Ein kräftiges Nicken. Dann runzelte Ella die Stirn. »Aber Sie lesen ja gar nicht. Sind Sie hier, weil Sie einen Mörder suchen?«
Abermals hob Heiland staunend die Brauen. Es stimmte: Er suchte erschreckend oft nach Verbrechern. Seit er in Sonntal den Dienst an der Kanzel angetreten hatte, schienen sich die Mörder hier die Klinke in die Hand zu geben – so häufig, dass der arme Dorfpolizist Tobias Kern hoffnungslos überfordert war. Heiland unterstützte Kern daher, wann immer er konnte, und hatte sich dank seiner kriminalistischen Lieblingslektüren auch durchaus schon als talentierter Hobbydetektiv erwiesen. Gemeinsam lösten Kern und er einen Fall nach dem anderen – und das in Heilands Fall gewissermaßen buchstäblich zwischen Sakristei und Kanzel.
»Einen Mörder?«, wiederholte der Einundsechzigjährige nun. »Nein, nein, Ella. Wo denkst du hin? Ich suche allerhöchstens einen Roman über Mörder. Etwas, das mir das bevorstehende Wochenende versüßen kann und …«
Wieder kam er nicht dazu, den Gedanken zu Ende zu formulieren. Denn im Nebenraum der Lesegrube war es plötzlich laut geworden – und, wie Heiland fand, ganz schön hitzig.
»Ich fasse es nicht!«, erklärte dort eine tiefe Männerstimme. Ihr anklagender Ton hatte keine Mühe, auch jenseits der offenen Seitentür noch Gehör zu finden. »Das meinst du nicht ernst. Sag, dass du das nicht ernst meinst, sonst vergesse ich meine gute Kinderstube!«
»Ich schau mal, was da los ist, ja?«, meinte Heiland. Dann schenkte er Ella ein Lächeln und verließ den Raum auf dem Weg, den auch Moritz Mindenfeld genommen hatte.

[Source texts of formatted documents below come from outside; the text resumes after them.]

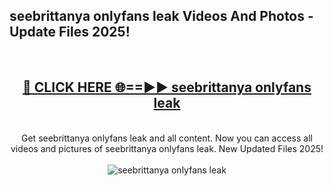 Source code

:<h2>seebrittanya onlyfans leak Videos And Photos - Update Files 2025!</h2>
<br>
<div align="center">
<h2><a href="https://linkcuts.com/hfmhzwbr" rel="nofollow">🔴 CLICK HERE 🌐==►► seebrittanya onlyfans leak</a></h2>
<br>
Get seebrittanya onlyfans leak and all content. Now you can access all videos and pictures of seebrittanya onlyfans leak. New Updated Files 2025!
<br>
<br>
<a href="https://linkcuts.com/hfmhzwbr" rel="nofollow" data-target="animated-image.originalLink"><img src="https://i.ibb.co.com/WyWwxjT/player-gif2.gif" alt="seebrittanya onlyfans leak" style="max-width: 100%; display: inline-block;" data-target="animated-image.originalImage"></a>
</div>
<br>
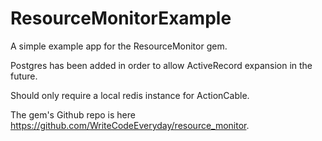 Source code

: # ResourceMonitorExample

A simple example app for the ResourceMonitor gem.

Postgres has been added in order to allow ActiveRecord expansion in the future.

Should only require a local redis instance for ActionCable.

The gem's Github repo is here https://github.com/WriteCodeEveryday/resource_monitor.
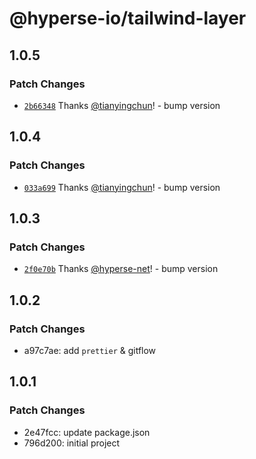 # @hyperse-io/tailwind-layer

## 1.0.5

### Patch Changes

- [`2b66348`](https://github.com/hyperse-io/tailwind-layer/commit/2b66348e17a0adebfb92928354ecd87db0aaf753) Thanks [@tianyingchun](https://github.com/tianyingchun)! - bump version

## 1.0.4

### Patch Changes

- [`033a699`](https://github.com/hyperse-io/tailwind-layer/commit/033a699679fa51b8f97927a663ac5c8d59d8360d) Thanks [@tianyingchun](https://github.com/tianyingchun)! - bump version

## 1.0.3

### Patch Changes

- [`2f0e70b`](https://github.com/hyperse-io/tailwind-layer/commit/2f0e70bd668756cd50770ca4db3cc7989d9c7baa) Thanks [@hyperse-net](https://github.com/hyperse-net)! - bump version

## 1.0.2

### Patch Changes

- a97c7ae: add `prettier` & gitflow

## 1.0.1

### Patch Changes

- 2e47fcc: update package.json
- 796d200: initial project
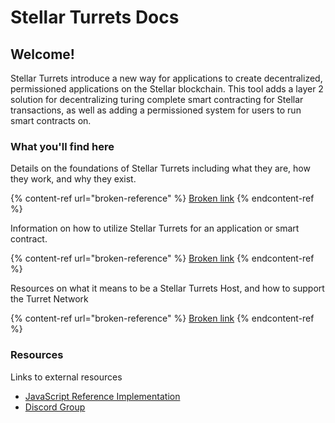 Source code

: # Stellar Turrets Docs

## Welcome!

Stellar Turrets introduce a new way for applications to create decentralized, permissioned applications on the Stellar blockchain. This tool adds a layer 2 solution for decentralizing turing complete smart contracting for Stellar transactions, as well as adding a permissioned system for users to run smart contracts on.

### What you'll find here

Details on the foundations of Stellar Turrets including what they are, how they work, and why they exist.&#x20;

{% content-ref url="broken-reference" %}
[Broken link](broken-reference)
{% endcontent-ref %}

Information on how to utilize Stellar Turrets for an application or smart contract.

{% content-ref url="broken-reference" %}
[Broken link](broken-reference)
{% endcontent-ref %}

Resources on what it means to be a Stellar Turrets Host, and how to support the Turret Network

{% content-ref url="broken-reference" %}
[Broken link](broken-reference)
{% endcontent-ref %}

### Resources

Links to external resources

* [JavaScript Reference Implementation](https://github.com/tyvdh/stellar-turrets)
* [Discord Group](https://discord.com/invite/d5RPb5gDrK)
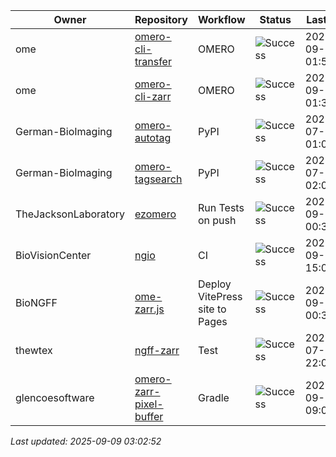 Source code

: | Owner | Repository | Workflow | Status | Last Run | URL |
| ----- | ---------- | -------- | ------ | -------- | --- |
| ome | [omero-cli-transfer](https://github.com/ome/omero-cli-transfer) | OMERO | ![Success](https://img.shields.io/badge/Success-brightgreen) | 2025-09-01 01:50:11 | [17365427595](https://github.com/ome/omero-cli-transfer/actions/runs/17365427595) |
| ome | [omero-cli-zarr](https://github.com/ome/omero-cli-zarr) | OMERO | ![Success](https://img.shields.io/badge/Success-brightgreen) | 2025-09-07 01:35:53 | [17522136903](https://github.com/ome/omero-cli-zarr/actions/runs/17522136903) |
| German-BioImaging | [omero-autotag](https://github.com/German-BioImaging/omero-autotag) | PyPI | ![Success](https://img.shields.io/badge/Success-brightgreen) | 2025-07-07 01:09:29 | [16105269976](https://github.com/German-BioImaging/omero-autotag/actions/runs/16105269976) |
| German-BioImaging | [omero-tagsearch](https://github.com/German-BioImaging/omero-tagsearch) | PyPI | ![Success](https://img.shields.io/badge/Success-brightgreen) | 2025-07-07 02:03:39 | [16105889204](https://github.com/German-BioImaging/omero-tagsearch/actions/runs/16105889204) |
| TheJacksonLaboratory | [ezomero](https://github.com/TheJacksonLaboratory/ezomero) | Run Tests on push | ![Success](https://img.shields.io/badge/Success-brightgreen) | 2025-09-07 00:33:35 | [17521488225](https://github.com/TheJacksonLaboratory/ezomero/actions/runs/17521488225) |
| BioVisionCenter | [ngio](https://github.com/BioVisionCenter/ngio) | CI | ![Success](https://img.shields.io/badge/Success-brightgreen) | 2025-09-08 15:02:15 | [17555147480](https://github.com/BioVisionCenter/ngio/actions/runs/17555147480) |
| BioNGFF | [ome-zarr.js](https://github.com/BioNGFF/ome-zarr.js) | Deploy VitePress site to Pages | ![Success](https://img.shields.io/badge/Success-brightgreen) | 2025-09-09 00:37:48 | [17568091500](https://github.com/BioNGFF/ome-zarr.js/actions/runs/17568091500) |
| thewtex | [ngff-zarr](https://github.com/thewtex/ngff-zarr) | Test | ![Success](https://img.shields.io/badge/Success-brightgreen) | 2025-07-10 22:08:36 | [16207042510](https://github.com/thewtex/ngff-zarr/actions/runs/16207042510) |
| glencoesoftware | [omero-zarr-pixel-buffer](https://github.com/glencoesoftware/omero-zarr-pixel-buffer) | Gradle | ![Success](https://img.shields.io/badge/Success-brightgreen) | 2025-09-08 09:01:32 | [17545483102](https://github.com/glencoesoftware/omero-zarr-pixel-buffer/actions/runs/17545483102) |


*Last updated: 2025-09-09 03:02:52* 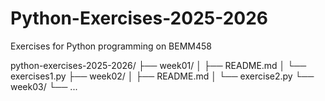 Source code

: # Python-Exercises-2025-2026
Exercises for Python programming on BEMM458

python-exercises-2025-2026/
├── week01/
│   ├── README.md
│   └── exercises1.py
├── week02/
│   ├── README.md
│   └── exercise2.py
└── week03/
    └── ...
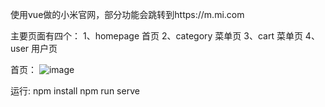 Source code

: 使用vue做的小米官网，部分功能会跳转到https://m.mi.com

主要页面有四个：
1、homepage 首页
2、category 菜单页
3、cart 菜单页
4、user 用户页

首页：
![image](https://github.com/Lvfei123/screenshot/blob/master/screenshots/cart1.png)

运行:
npm install
npm run serve
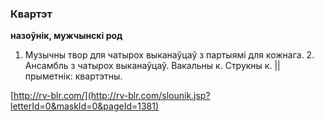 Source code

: ### Квартэт
**назоўнік, мужчынскі род**

1. Музычны твор для чатырох выканаўцаў з партыямі для кожнага. 2. Ансамбль з чатырох выканаўцаў. Вакальны к. Струкны к. || прыметнік: квартэтны.

<a rel="author">[http://rv-blr.com/](http://rv-blr.com/slounik.jsp?letterId=0&maskId=0&pageId=1381)</a>
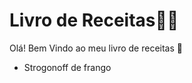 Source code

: #	Livro de Receitas:woman_cook:		

Olá! Bem Vindo ao meu livro de receitas :wave:

- Strogonoff de frango

   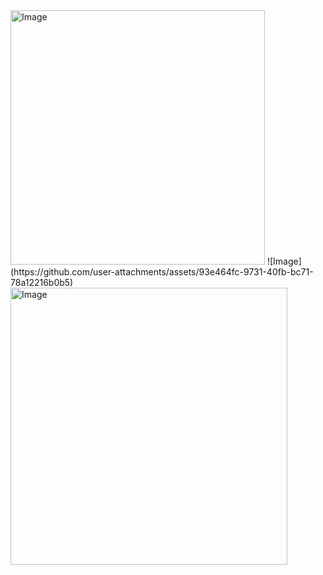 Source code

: <img width="407" alt="Image" src="https://github.com/user-attachments/assets/fd5b2b6e-d803-4cae-b745-d2c0a1037d52" />
![Image](https://github.com/user-attachments/assets/93e464fc-9731-40fb-bc71-78a12216b0b5)
<img width="443" alt="Image" src="https://github.com/user-attachments/assets/46888a58-af6a-4bf7-b763-6832cf940a2a" />
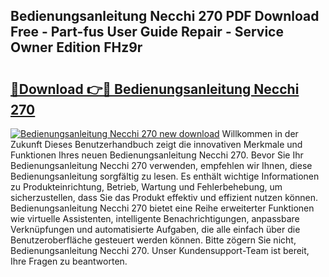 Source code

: ## Bedienungsanleitung Necchi 270 PDF Download Free - Part-fus User Guide Repair - Service Owner Edition FHz9r

# <h2><a href="http://df2hoy.blite.top/?on=Bedienungsanleitung+Necchi+270">🔗Download 👉🔴 Bedienungsanleitung Necchi 270</a></h2>

[![Bedienungsanleitung Necchi 270 new download](https://i.imgur.com/lujVjoI.png)](http://df2hoy.blite.top/?on=Bedienungsanleitung+Necchi+270)
Willkommen in der Zukunft Dieses Benutzerhandbuch zeigt die innovativen Merkmale und Funktionen Ihres neuen Bedienungsanleitung Necchi 270. Bevor Sie Ihr Bedienungsanleitung Necchi 270 verwenden, empfehlen wir Ihnen, diese Bedienungsanleitung sorgfältig zu lesen. Es enthält wichtige Informationen zu Produkteinrichtung, Betrieb, Wartung und Fehlerbehebung, um sicherzustellen, dass Sie das Produkt effektiv und effizient nutzen können. Bedienungsanleitung Necchi 270 bietet eine Reihe erweiterter Funktionen wie virtuelle Assistenten, intelligente Benachrichtigungen, anpassbare Verknüpfungen und automatisierte Aufgaben, die alle einfach über die Benutzeroberfläche gesteuert werden können. Bitte zögern Sie nicht, Bedienungsanleitung Necchi 270. Unser Kundensupport-Team ist bereit, Ihre Fragen zu beantworten.
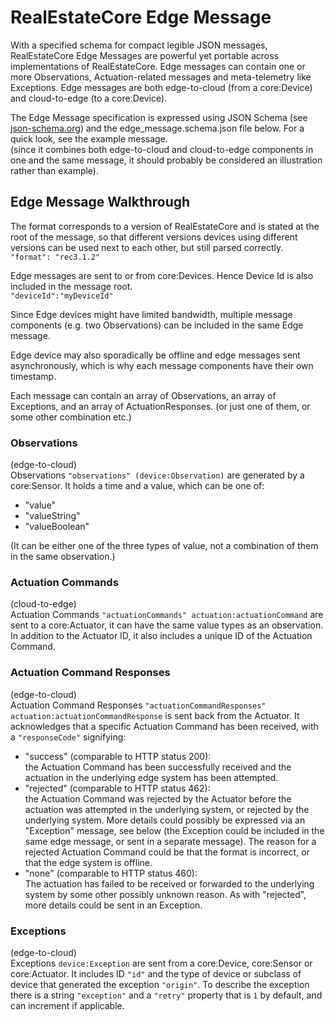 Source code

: # RealEstateCore Edge Message

With a specified schema for compact legible JSON messages, RealEstateCore Edge Messages are powerful yet portable across implementations of RealEstateCore. Edge messages can contain one or more Observations, Actuation-related messages and meta-telemetry like Exceptions. Edge messages are both edge-to-cloud (from a core:Device) and cloud-to-edge (to a core:Device).

The Edge Message specification is expressed using JSON Schema (see [json-schema.org](https://json-schema.org/)) and the edge_message.schema.json file below. For a quick look, see the example message.  
(since it combines both edge-to-cloud and cloud-to-edge components in one and the same message, it should probably be considered an illustration rather than example).

## Edge Message Walkthrough

The format corresponds to a version of RealEstateCore and is stated at the root of the message, so that different versions devices using different versions can be used next to each other, but still parsed correctly.  
`"format": "rec3.1.2"`

Edge messages are sent to or from core:Devices. Hence Device Id is also included in the message root.  
`"deviceId":"myDeviceId"`

Since Edge devices might have limited bandwidth, multiple message components (e.g. two Observations) can be included in the same Edge message.

Edge device may also sporadically be offline and edge messages sent asynchronously, which is why each message components have their own timestamp.

Each message can contain an array of Observations, an array of Exceptions, and an array of ActuationResponses. (or just one of them, or some other combination etc.)

### Observations
(edge-to-cloud)  
Observations `"observations" (device:Observation)` are generated by a core:Sensor. It holds a time and a value, which can be one of:
- "value"  
- "valueString"  
- "valueBoolean"

(It can be either one of the three types of value, not a combination of them in the same observation.)

### Actuation Commands
(cloud-to-edge)  
Actuation Commands `"actuationCommands" actuation:actuationCommand` are sent to a core:Actuator, it can have the same value types as an observation. In addition to the Actuator ID, it also includes a unique ID of the Actuation Command.

### Actuation Command Responses
(edge-to-cloud)  
Actuation Command Responses `"actuationCommandResponses" actuation:actuationCommandResponse` is sent back from the Actuator. It acknowledges that a specific Actuation Command has been received, with a `"responseCode"` signifying:
- "success" (comparable to HTTP status 200):  
  the Actuation Command has been successfully received and the actuation in the underlying edge system has been attempted.
- "rejected" (comparable to HTTP status 462):  
  the Actuation Command was rejected by the Actuator before the actuation was attempted in the underlying system, or rejected by the underlying system. More details could possibly be expressed via an "Exception" message, see below (the Exception could be included in the same edge message, or sent in a separate message). The reason for a rejected Actuation Command could be that the format is incorrect, or that the edge system is offline.
- "none" (comparable to HTTP status 460):  
  The actuation has failed to be received or forwarded to the underlying system by some other possibly unknown reason. As with "rejected", more details could be sent in an Exception.

### Exceptions
(edge-to-cloud)  
Exceptions `device:Exception` are sent from a core:Device, core:Sensor or core:Actuator. It includes ID `"id"` and the type of device or subclass of device that generated the exception `"origin"`. To describe the exception  there is a string `"exception"` and a `"retry"` property that is `1` by default, and can increment if applicable. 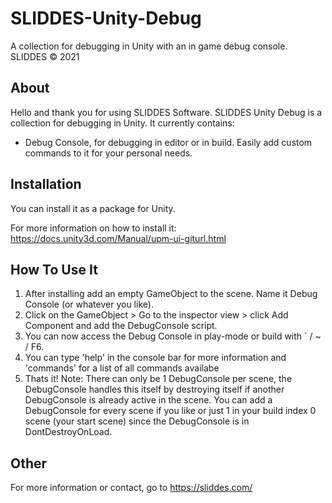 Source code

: # SLIDDES-Unity-Debug
A collection for debugging in Unity with an in game debug console.
SLIDDES © 2021

## About
Hello and thank you for using SLIDDES Software.
SLIDDES Unity Debug is a collection for debugging in Unity. It currently contains:
- Debug Console, for debugging in editor or in build. Easily add custom commands to it for your personal needs.

## Installation
You can install it as a package for Unity.

For more information on how to install it:
https://docs.unity3d.com/Manual/upm-ui-giturl.html

## How To Use It
1. After installing add an empty GameObject to the scene. Name it Debug Console (or whatever you like).
2. Click on the GameObject > Go to the inspector view > click Add Component and add the DebugConsole script.
3. You can now access the Debug Console in play-mode or build with ` / ~ / F6.
4. You can type 'help' in the console bar for more information and 'commands' for a list of all commands availabe
6. Thats it!
Note: There can only be 1 DebugConsole per scene, the DebugConsole handles this itself by destroying itself if another
DebugConsole is already active in the scene. You can add a DebugConsole for every scene if you like or just 1 in your
build index 0 scene (your start scene) since the DebugConsole is in DontDestroyOnLoad.



## Other
For more information or contact, go to https://sliddes.com/
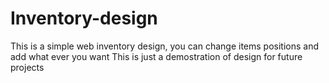 # Inventory-design
This is a simple web inventory design, you can change items positions and add what ever you want
This is just a demostration of design for future projects
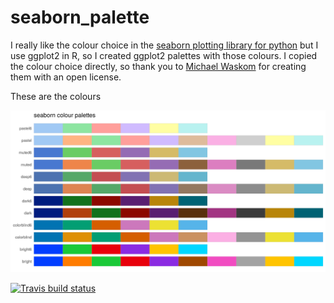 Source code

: # seaborn_palette

I really like the colour choice in the [seaborn plotting library for python](https://github.com/mwaskom/seaborn) but I use ggplot2 in R, so I created ggplot2 palettes with those colours. I copied the colour choice directly, so thank you to [Michael Waskom](https://github.com/mwaskom) for creating them with an open license.

These are the colours

![](./palettes.png)



<!-- badges: start -->
[![Travis build status](https://travis-ci.org/chr1swallace/seaborn_palette.svg?branch=master)](https://travis-ci.org/chr1swallace/seaborn_palette)
<!-- badges: end -->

Die Identität des Sprechers war Heiland längst klar. Als Seelsorger der kleinen Gemeinde hielt er es für seine berufliche Pflicht, seine Schäfchen zur Not auch noch im Schlaf zu erkennen. Und die sonore Stimme dort drüben konnte nur einem von ihnen gehören: Erich Bender, dem Betreiber des Sonntaler Roxy-Kinos. Bender war ein vernünftiger Mensch, jedenfalls nach Heilands Erfahrung, und neigte eigentlich nicht zu lautstarken Wutausbrüchen. Warum er dennoch gerade explodierte, erklärte sich Heiland aber schon auf den ersten Blick.
Mindenfeld. Na, ich hätte es mir denken können …
Bender und der Bürgermeister standen im Nebenraum an einem kleinen Ecktisch. Auf diesem hatte Moritz Mindenfeld eine kleine Pappkiste stehen, die aus Jenny Jessens Archivbeständen stammen musste. Diverse Papiere lagen schon rings um sie herum verstreut. Neben Mindenfeld stand auch noch die Hausherrin selbst. Jessen sah erleichtert auf, als Heiland näher trat.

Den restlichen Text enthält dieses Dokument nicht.